1) JSON gives no benefit over a Ruby DSL (like ActiveRecord migrations). Is
the schema file going to be consumed by client programs written in other
languages? (Even so, in that case, you should probably just define
ActiveRecord::Base.to_json_schema). Two languages are unnecessary when one
will suffice.

2) When you start to define the schema in code[ft. 1], rather than in the
database itself, you're leaving the Active Record pattern (as defined in
PoEAA) and should probably look at other patterns (and the libraries that
implement them). Data Mapper/DataMapper would probably be a good fit here.

Also, you're loosing the benefits that migrations give of dealing with changes
to the schema over time non-destructively. Dr Nic's Sexy Migrations did
something that would diff a single schema file with the existing DB schema,
but this is not the default solution.

3) Automatically generating forms from a model has tempted many Rails
developers over the years. A rudimentary method would be possible using the
existing reflection data (i.e. no need for a JSON schema DSL) and some added
metadata. Google "rails admin ui" for some examples.

However, "metadata" can easily turn into "writing forms in the model instead
of the view" (I've seen it happen). That's why I'd avoid this.

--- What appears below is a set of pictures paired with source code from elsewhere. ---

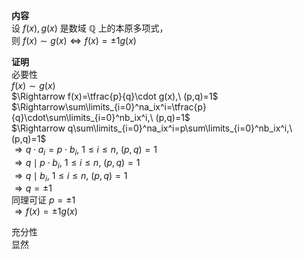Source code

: **内容**  
设 $f(x),g(x)$ 是数域 $\mathbb{Q}$ 上的本原多项式，  
则 $f(x)\sim g(x)\Leftrightarrow f(x)=\pm1 g(x)$  
  
**证明**  
必要性  
$f(x)\sim g(x)$  
$\Rightarrow f(x)=\tfrac{p}{q}\cdot g(x),\ (p,q)=1$  
$\Rightarrow\sum\limits_{i=0}^na_ix^i=\tfrac{p}{q}\cdot\sum\limits_{i=0}^nb_ix^i,\ (p,q)=1$  
$\Rightarrow q\sum\limits_{i=0}^na_ix^i=p\sum\limits_{i=0}^nb_ix^i,\ (p,q)=1$  
$\Rightarrow q\cdot a_i=p\cdot b_i,\ 1\le i\le n,\ (p,q)=1$  
$\Rightarrow q\mid p\cdot b_i,\ 1\le i\le n,\ (p,q)=1$  
$\Rightarrow q\mid b_i,\ 1\le i\le n,\ (p,q)=1$  
$\Rightarrow q=\pm1$  
同理可证 $p=\pm1$  
$\Rightarrow f(x)=\pm1 g(x)$  
  
充分性  
显然  
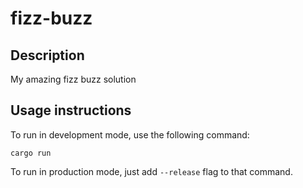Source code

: # fizz-buzz

## Description

My amazing fizz buzz solution

## Usage instructions

To run in development mode, use the following command:

`cargo run`

To run in production mode, just add `--release` flag to that command.
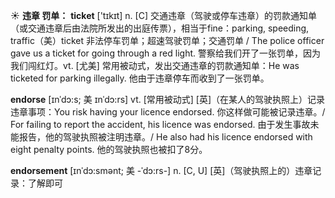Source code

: ☀ <span class="category">**违章 罚单：**</span> 
<span class="vocabulary">**ticket**</span> ['tɪkɪt] 
<span class="definition">n. [C] 交通违章（驾驶或停车违章）的罚款通知单（或交通违章后由法院所发出的出庭传票），相当于fine：</span>parking, speeding, traffic（美）ticket 非法停车罚单；超速驾驶罚单；交通罚单 / The police officer gave us a ticket for going through a red light. 警察给我们开了一张罚单，因为我们闯红灯。<span class="definition">vt. [尤美] 常用被动式，发出交通违章的罚款通知单：</span>He was ticketed for parking illegally. 他由于违章停车而收到了一张罚单。
           
<span class="vocabulary">**endorse**</span> [ɪnˈdɔ:s; 美 ɪnˈdɔ:rs]
<span class="definition">vt. [常用被动式] [英]（在某人的驾驶执照上）记录违章事项：</span>You risk having your licence endorsed. 你这样做可能被记录违章。/ For failing to report the accident, his licence was endorsed. 由于发生事故未能报告，他的驾驶执照被注明违章。/ He also had his licence endorsed with eight penalty points. 他的驾驶执照也被扣了8分。
           
<span class="vocabulary">**endorsement**</span> [ɪnˈdɔ:smənt; 美 -ˈdɔ:rs-]
<span class="definition">n. [C, U] [英]（驾驶执照上的）违章记录：</span>了解即可
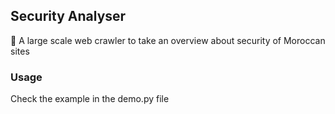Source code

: ## Security Analyser

🐍 A large scale web crawler to take an overview about security of Moroccan sites

### Usage

Check the example in the demo.py file
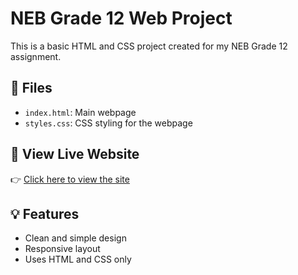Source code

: # NEB Grade 12 Web Project

This is a basic HTML and CSS project created for my NEB Grade 12 assignment.

## 📁 Files
- `index.html`: Main webpage
- `styles.css`: CSS styling for the webpage

## 🚀 View Live Website
👉 [Click here to view the site](https://mallikaneupane.github.io/Neb-12-/)

## 💡 Features
- Clean and simple design
- Responsive layout
- Uses HTML and CSS only
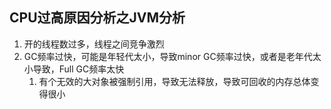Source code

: ## CPU过高原因分析之JVM分析

1. 开的线程数过多，线程之间竞争激烈
2. GC频率过快，可能是年轻代太小，导致minor GC频率过快，或者是老年代太小导致，Full GC频率太快
   1. 有个无效的大对象被强制引用，导致无法释放，导致可回收的内存总体变得很小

Also any forms more advanced than a simple create/edit interface and you're
probably going to end up writing a partial anyway, especially if you need to
add markup for formatting (e.g. how do you control if the generated form
vertically or horizontally oriented? Meant to go in a table with others or
independent?).

ft. 1: Rails' Migrations are a special case. They should be a seen as a
separate system from the ORM that was created later on to manage the
complexity of changing schema. ActiveRecord classes still define their fields
based on reflection from the database.

------
jrockway
This is what he actually wants: <http://www.lukas-
renggli.ch/smalltalk/magritte>

------
bokchoi
Should change the title to begin with "I want..."